Screens only have to be fine enough to stop the brass. Let the pins fall through into a plastic bucket. A piece of hardware cloth bent into a bowl shape will work. A lot of folks just put a plastic collander over a 5 gallon bucket. The pins apparently are not austenitic, so a magnet will get strays (test this with your pins). Others are
using these and just buy their own bucket, but I see they are currently out of stock. Also, currently they are made sized for 3½ gallon buckets instead of the ubiquitous 5 gallon paint buckets.
Thumbler B seems to be what most favor for pins. Shown in
this article. It does rocks, case cleaning, moly-coating (with special plastic liners; moly sticks to their standard Neoprene liner). No difference in the machine needed for that.

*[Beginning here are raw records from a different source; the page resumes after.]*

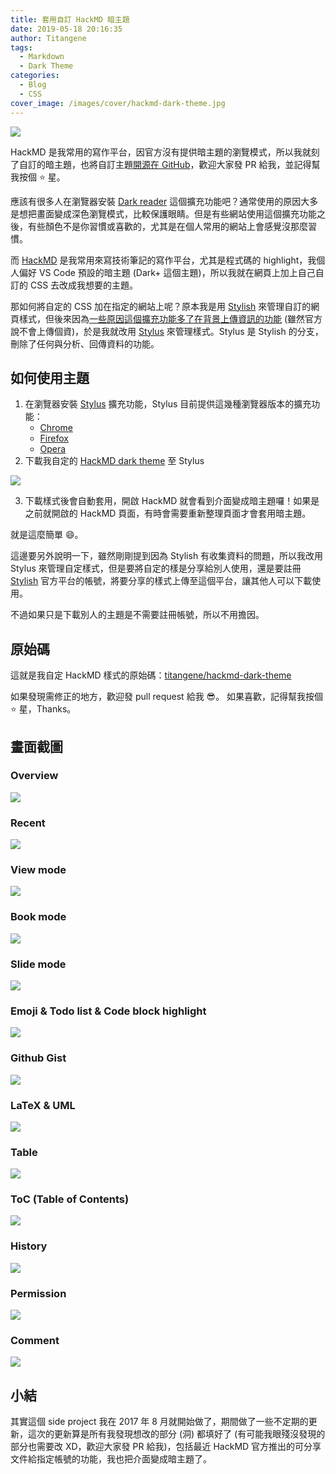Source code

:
 ```yaml
---
title: 套用自訂 HackMD 暗主題
date: 2019-05-18 20:16:35
author: Titangene
tags:
  - Markdown
  - Dark Theme
categories:
  - Blog
  - CSS
cover_image: /images/cover/hackmd-dark-theme.jpg
---
```


![](../images/cover/hackmd-dark-theme.jpg)

HackMD 是我常用的寫作平台，因官方沒有提供暗主題的瀏覽模式，所以我就刻了自訂的暗主題，也將自訂主題[開源在 GitHub](https://github.com/titangene/hackmd-dark-theme)，歡迎大家發 PR 給我，並記得幫我按個 :star: 星。

<!-- more -->

應該有很多人在瀏覽器安裝 [Dark reader](https://chrome.google.com/webstore/detail/dark-reader/eimadpbcbfnmbkopoojfekhnkhdbieeh) 這個擴充功能吧？通常使用的原因大多是想把畫面變成深色瀏覽模式，比較保護眼睛。但是有些網站使用這個擴充功能之後，有些顏色不是你習慣或喜歡的，尤其是在個人常用的網站上會感覺沒那麼習慣。

而 [HackMD](https://hackmd.io/) 是我常用來寫技術筆記的寫作平台，尤其是程式碼的 highlight，我個人偏好 VS Code 預設的暗主題 (Dark+ 這個主題)，所以我就在網頁上加上自己自訂的 CSS 去改成我想要的主題。

那如何將自定的 CSS 加在指定的網站上呢？原本我是用 [Stylish](https://userstyles.org/) 來管理自訂的網頁樣式，但後來因為[一些原因這個擴充功能多了在背景上傳資訊的功能](https://forum.userstyles.org/discussion/53233/announcement-to-the-community) (雖然官方說不會上傳個資)，於是我就改用 [Stylus](https://github.com/openstyles/stylus) 來管理樣式。Stylus 是 Stylish 的分支，刪除了任何與分析、回傳資料的功能。

## 如何使用主題
1. 在瀏覽器安裝 [Stylus](https://github.com/openstyles/stylus) 擴充功能，Stylus 目前提供這幾種瀏覽器版本的擴充功能：
    - [Chrome](https://chrome.google.com/webstore/detail/stylus/clngdbkpkpeebahjckkjfobafhncgmne)
    - [Firefox](https://addons.mozilla.org/zh-TW/firefox/addon/styl-us/)
    - [Opera](https://addons.opera.com/zh-tw/extensions/details/stylus/)
2. 下載我自定的 [HackMD dark theme](https://userstyles.org/styles/147272/hackmd-dark-theme) 至 Stylus

![](../images/hackmd-dark-theme/install-style.png)

3. 下載樣式後會自動套用，開啟 HackMD 就會看到介面變成暗主題囉！如果是之前就開啟的 HackMD 頁面，有時會需要重新整理頁面才會套用暗主題。

就是這麼簡單 :smile:。

這邊要另外說明一下，雖然剛剛提到因為 Stylish 有收集資料的問題，所以我改用 Stylus 來管理自定樣式，但是要將自定的樣是分享給別人使用，還是要註冊 [Stylish](https://userstyles.org/) 官方平台的帳號，將要分享的樣式上傳至這個平台，讓其他人可以下載使用。

不過如果只是下載別人的主題是不需要註冊帳號，所以不用擔因。

## 原始碼
這就是我自定 HackMD 樣式的原始碼：[titangene/hackmd-dark-theme](https://github.com/titangene/hackmd-dark-theme)

如果發現需修正的地方，歡迎發 pull request 給我 :sunglasses:。
如果喜歡，記得幫我按個 :star: 星，Thanks。

## 畫面截圖
### Overview
![](../images/hackmd-dark-theme/overview.png)

### Recent
![](../images/hackmd-dark-theme/recent.png)

### View mode
![](../images/hackmd-dark-theme/view.png)

### Book mode
![](../images/hackmd-dark-theme/book-mode.png)

### Slide mode
![](../images/hackmd-dark-theme/slide.png)

### Emoji & Todo list & Code block highlight
![](../images/hackmd-dark-theme/emoji_todo-list_code-block.png)

### Github Gist
![](../images/hackmd-dark-theme/gist.png)

### LaTeX & UML
![](../images/hackmd-dark-theme/latex_uml.png)

### Table
![](../images/hackmd-dark-theme/table.png)

### ToC (Table of Contents)
![](../images/hackmd-dark-theme/toc.png)

### History
![](../images/hackmd-dark-theme/history.png)

### Permission
![](../images/hackmd-dark-theme/permission.png)

### Comment
![](../images/hackmd-dark-theme/comment.png)

## 小結
其實這個 side project 我在 2017 年 8 月就開始做了，期間做了一些不定期的更新，這次的更新算是所有我發現想改的部分 (洞) 都填好了 (有可能我眼殘沒發現的部分也需要改 XD，歡迎大家發 PR 給我)，包括最近 HackMD 官方推出的可分享文件給指定帳號的功能，我也把介面變成暗主題了。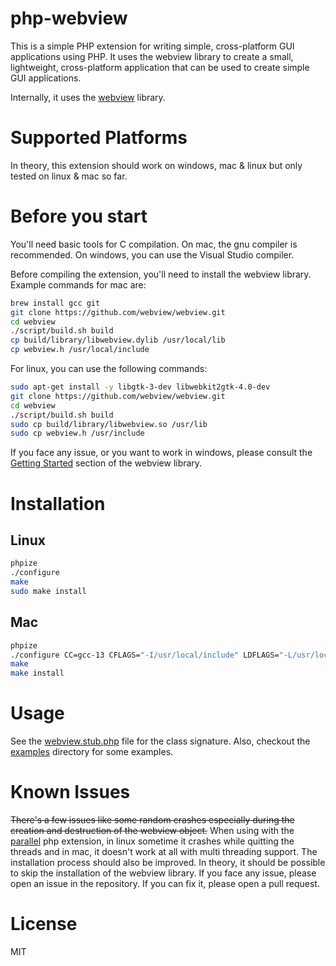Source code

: # php-webview

This is a simple PHP extension for writing simple, cross-platform GUI applications using PHP. It uses the webview library to create a small, lightweight, cross-platform application that can be used to create simple GUI applications.

Internally, it uses the [webview](https://github.com/webview/webview) library.

# Supported Platforms

In theory, this extension should work on windows, mac & linux but only tested on linux & mac so far.

# Before you start
You'll need basic tools for C compilation. On mac, the gnu compiler is recommended. On windows, you can use the Visual Studio compiler.

Before compiling the extension, you'll need to install the webview library. Example commands for mac are:

```bash
brew install gcc git
git clone https://github.com/webview/webview.git
cd webview
./script/build.sh build
cp build/library/libwebview.dylib /usr/local/lib
cp webview.h /usr/local/include
```

For linux, you can use the following commands:

```bash
sudo apt-get install -y libgtk-3-dev libwebkit2gtk-4.0-dev
git clone https://github.com/webview/webview.git
cd webview
./script/build.sh build
sudo cp build/library/libwebview.so /usr/lib
sudo cp webview.h /usr/include
```

If you face any issue, or you want to work in windows, please consult the [Getting Started](https://github.com/webview/webview?tab=readme-ov-file#getting-started) section of the webview library.

# Installation

## Linux

```bash
phpize
./configure
make
sudo make install
```

## Mac

```bash
phpize 
./configure CC=gcc-13 CFLAGS="-I/usr/local/include" LDFLAGS="-L/usr/local/lib -lwebview"
make
make install
```

# Usage

See the [webview.stub.php](webview.stub.php) file for the class signature. Also, checkout the [examples](examples) directory for some examples.

# Known Issues
~~There's a few issues like some random crashes especially during the creation and destruction of the webview object.~~ When using with the [parallel](https://www.php.net/manual/en/book.parallel.php) php extension, in linux sometime it crashes while quitting the threads and in mac, it doesn't work at all with multi threading support.
 The installation process should also be improved. In theory, it should be possible to skip the installation of the webview library.
If you face any issue, please open an issue in the repository. If you can fix it, please open a pull request.

# License

MIT
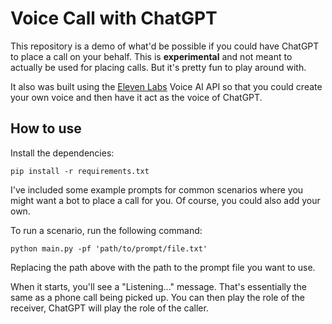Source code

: # Voice Call with ChatGPT

This repository is a demo of what'd be possible if you could have ChatGPT to place a call on your behalf. This is __experimental__ and not meant to actually be used for placing calls. But it's pretty fun to play around with.

It also was built using the [Eleven Labs](https://beta.elevenlabs.io/) Voice AI API so that you could create your own voice and then have it act as the voice of ChatGPT.

## How to use

Install the dependencies:

```
pip install -r requirements.txt
```

I've included some example prompts for common scenarios where you might want a bot to place a call for you. Of course, you could also add your own. 

To run a scenario, run the following command:

```
python main.py -pf 'path/to/prompt/file.txt'
```

Replacing the path above with the path to the prompt file you want to use.

When it starts, you'll see a "Listening..." message. That's essentially the same as a phone call being picked up. You can then play the role of the receiver, ChatGPT will play the role of the caller.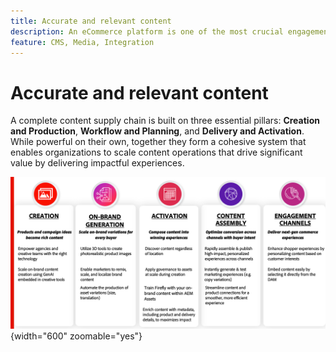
```yaml
---
title: Accurate and relevant content
description: An eCommerce platform is one of the most crucial engagement channels. Ensuring seamless updates in the asset management system guarantees that commerce storefronts always display the most up-to-date product information.
feature: CMS, Media, Integration
---
```

# Accurate and relevant content

A complete content supply chain is built on three essential pillars: **Creation and Production**, **Workflow and Planning**, and **Delivery and Activation**. While powerful on their own, together they form a cohesive system that enables organizations to scale content operations that drive significant value by delivering impactful experiences.

![Key Pillars](./assets/key-pillars.png){width="600" zoomable="yes"}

There's an old arsenal case cleaning formula (from before they stopped cleaning oxides off brass, so this is WWI era) that's just 5% citric acid powder by weight (add 7 ounces to 1 gallon of water) that works fast and is reusable and good for the ultrasonic. I expect it's a good choice for tumbler, but you may be able to use a lot less considering the time involved, and toss it when you are done. Buying the citric acid as such is a lot cheaper than buying it as Lemishine. 10 lbs for less than $3/lb postage paid,
here.
Citric acid softens water, so you don't really need a lot of detergent. Also, some detergents a alkaline and neutralize part of the acid. Try just a couple of drops of Dawn Essentials (no color or disinfectant or bleach or other additives other than scent) to help cut oil or grease.
Try cleaning the drum friction surfaces with alcohol. Don't use belt dressing, as it lubricates squeaks out and may actually make the drum slip worse. If it still won't grip, mix a little rosin in alcohol and paint it thinly on those surfaces and let it dry.